Simple Stash Structure That Works

A stash does not need to look perfect. It just needs to be easy to maintain.

 

We keep it in four simple groups:

  • Raid-ready gear: current weapons, shields, meds, ammo
  • Core materials: metal parts, chemicals, seeds, batteries, wires
  • Advanced materials: sensors, processors, advanced components, circuitries
  • Compression loot: recyclable blue/purple items that store value efficiently

 

If a category starts overflowing, we trim from the bottom:

  • sell weak mods
  • recycle unused weapons
  • reduce cheap consumables
  • attach loose parts to stored guns

 

That keeps the system stable instead of turning every cleanup into a full vault crisis.

 

FAQ

How many weapons should we keep?

Only the ones we actually use plus a small backup pool. If a weapon sits in stash for too long and never gets picked, it should usually be recycled.

 

Are low-durability shields worth keeping now?

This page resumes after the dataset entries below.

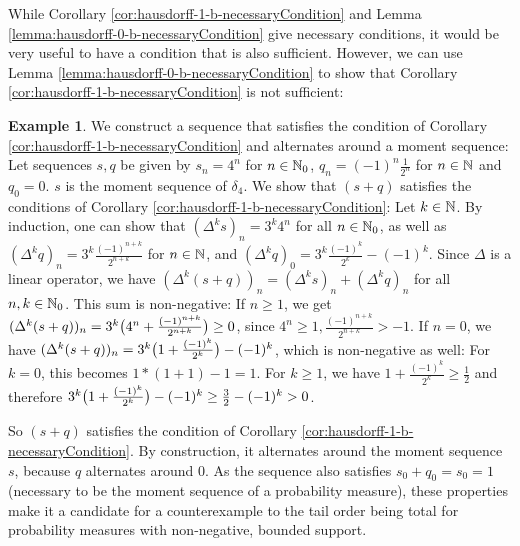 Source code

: \documentclass[a4paper]{scrreprt}
\theoremstyle{definition}
\newtheorem{ex}[thm]{Example} %
\begin{document}
    While Corollary \ref{cor:hausdorff-1-b-necessaryCondition} and Lemma \ref{lemma:hausdorff-0-b-necessaryCondition} give necessary conditions, it would be very useful to have a condition that is also sufficient. However, we can use Lemma \ref{lemma:hausdorff-0-b-necessaryCondition} to show that Corollary \ref{cor:hausdorff-1-b-necessaryCondition} is not sufficient:
    
    \begin{ex}
        We construct a sequence that satisfies the condition of Corollary \ref{cor:hausdorff-1-b-necessaryCondition} and alternates around a moment sequence:
        Let sequences $s, q$ be given by $s_n = 4^n$ for $n \in \mathbb{N}_0$, $q_n = (-1)^n\frac{1}{2^n}$ for $n \in \mathbb{N}$ and $q_0 = 0$. $s$ is the moment sequence of $\delta_4$. We show that $(s + q)$ satisfies the conditions of Corollary \ref{cor:hausdorff-1-b-necessaryCondition}:
        Let $k \in \mathbb{N}$.
        By induction, one can show that $(\Delta^k s)_n = 3^k 4^n$ for all $n \in \mathbb{N}_0$, as well as $(\Delta^k q)_n = 3^k\frac{(-1)^{n+k}}{2^{n+k}}$ for $n \in \mathbb{N}$, and $(\Delta^k q)_0 = 3^k \frac{(-1)^k}{2^k} - (-1)^k$.
        Since $\Delta$ is a linear operator, we have ${(\Delta^k (s+q))_n} = {(\Delta^k s)_n + (\Delta^k q)_n}$ for all $n, k \in \mathbb{N}_0$. This sum is non-negative:
        If $n \geq 1$, we get $(\Delta^k (s+q))_n = 3^k\bigl(4^n + \frac{(-1)^{n+k}}{2^{n+k}}\bigr) \geq 0$, since $4^n \geq 1, \frac{(-1)^{n+k}}{2^{n+k}} > -1$.
        If $n = 0$, we have ${(\Delta^k (s+q))_n} = {3^k\bigl(1 + \frac{(-1)^{k}}{2^{k}}\bigr) - (-1)^k}$, which is non-negative as well:
        For $k = 0$, this becomes ${1*(1 + 1) - 1 = 1}$.
        For $k \geq 1$, we have $1 + \frac{(-1)^{k}}{2^{k}} \geq \frac{1}{2}$ and therefore $3^k\bigl(1 + \frac{(-1)^{k}}{2^{k}}\bigr) - (-1)^k \geq \frac{3}{2} - (-1)^k > 0$.
        
        
        So $(s+q)$ satisfies the condition of Corollary \ref{cor:hausdorff-1-b-necessaryCondition}. 
        By construction, it alternates around the moment sequence $s$, because $q$ alternates around 0.
        As the sequence also satisfies $s_0 + q_0 = s_0 = 1$ (necessary to be the moment sequence of a probability measure), these properties make it a candidate for a counterexample to the tail order being total for probability measures with non-negative, bounded support. 
        

\end{ex}
\end{document}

Often yes. Expedition repair buffs changed the value of shield repairs, so many shields in the 25%–30% range are no longer automatic dismantles.

 

What is the fastest way to free stash space?

Attach all loose mods to weapons, sell weak attachments, and recycle guns you do not actively run. That usually frees a surprising number of slots right away.

 

Which materials matter most?

Metal parts, chemicals, assorted seeds, batteries, wires, springs, and mechanical components. These support almost every other system.

 

Final Takeaway

A good ARC Raiders stash is not built by hoarding more. It is built by making better decisions faster. We keep the gear we truly use, stop over-repairing, store some materials in smarter forms, and let cheap craftables stay cheap instead of turning them into permanent stash tenants.

 

That is what keeps us raid-ready, material-stable, and far less likely to spend half our session arguing with our own inventory.